Policewomen

Policewomen

The history of women in the New York City Police Department is long and heroic. Female officers had to fight for the right to stand shoulder to shoulder with their male colleagues. In honor of Women’s History Month, For the Record celebrates two trailblazers for women’s equality within the ranks of the NYPD. The story of how officers Felicia Shpritzer and Gertrude Schimmel broke through the glass ceiling by demanding the right for women to earn a promotion is one of determination and grit that still has the power to inspire more than sixty years after they took their first stand.


Brief History of Women and the NYPD

Letter from NYPD clerk to Mayor Hugh Grant, regarding Mary Dolan, May 28, 1891. Early Mayor’s Papers, NYC Municipal Archives.

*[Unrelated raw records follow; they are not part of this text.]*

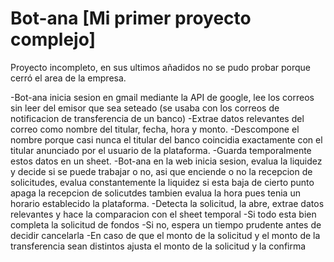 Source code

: # Bot-ana [Mi primer proyecto complejo]

Proyecto incompleto, en sus ultimos añadidos no se pudo probar porque cerró el area de la empresa.

-Bot-ana inicia sesion en gmail mediante la API de google, lee los correos sin leer del emisor que sea seteado (se usaba con los correos de notificacion de transferencia de un banco)
-Extrae datos relevantes del correo como nombre del titular, fecha, hora y monto.
-Descompone el nombre porque casi nunca el titular del banco coincidia exactamente con el titular anunciado por el usuario de la plataforma.
-Guarda temporalmente estos datos en un sheet.
-Bot-ana en la web inicia sesion, evalua la liquidez y decide si se puede trabajar o no, asi que enciende o no la recepcion de solicitudes, evalua constantemente la liquidez si esta baja de cierto punto apaga la recepcion de solicutdes
tambien evalua la hora pues tenia un horario establecido la plataforma.
-Detecta la solicitud, la abre, extrae datos relevantes y hace la comparacion con el sheet temporal
-Si todo esta bien completa la solicitud de fondos
-Si no, espera un tiempo prudente antes de decidir cancelarla
-En caso de que el monto de la solicitud y el monto de la transferencia sean distintos ajusta el monto de la solicitud y la confirma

In 1845, at the urging of women’s social groups such as The Women’s Christian Temperance Union, the New York Police Department hired women as police matrons to improve the treatment of females and children in police custody. In 1888, State legislation permitted female police matrons to work in station houses. New York City hired the first four matrons in 1891.

By the early 1900s, some matrons were allowed to work with the detective squads and conduct undercover investigations. Unlike their male counterparts who could be promoted to the detective squad and were paid $2,500 annually, women could not advance past the matron rank, at a salary of $1,000 per year. In 1912, Isabella Goodwin, a matron for more than ten years, finally earned the title of first-grade detective after her undercover work to crack the case of Eddie “the Boob” Kinsman and the Taxi Cab Bandits. She was the first woman in the United States to hold such rank.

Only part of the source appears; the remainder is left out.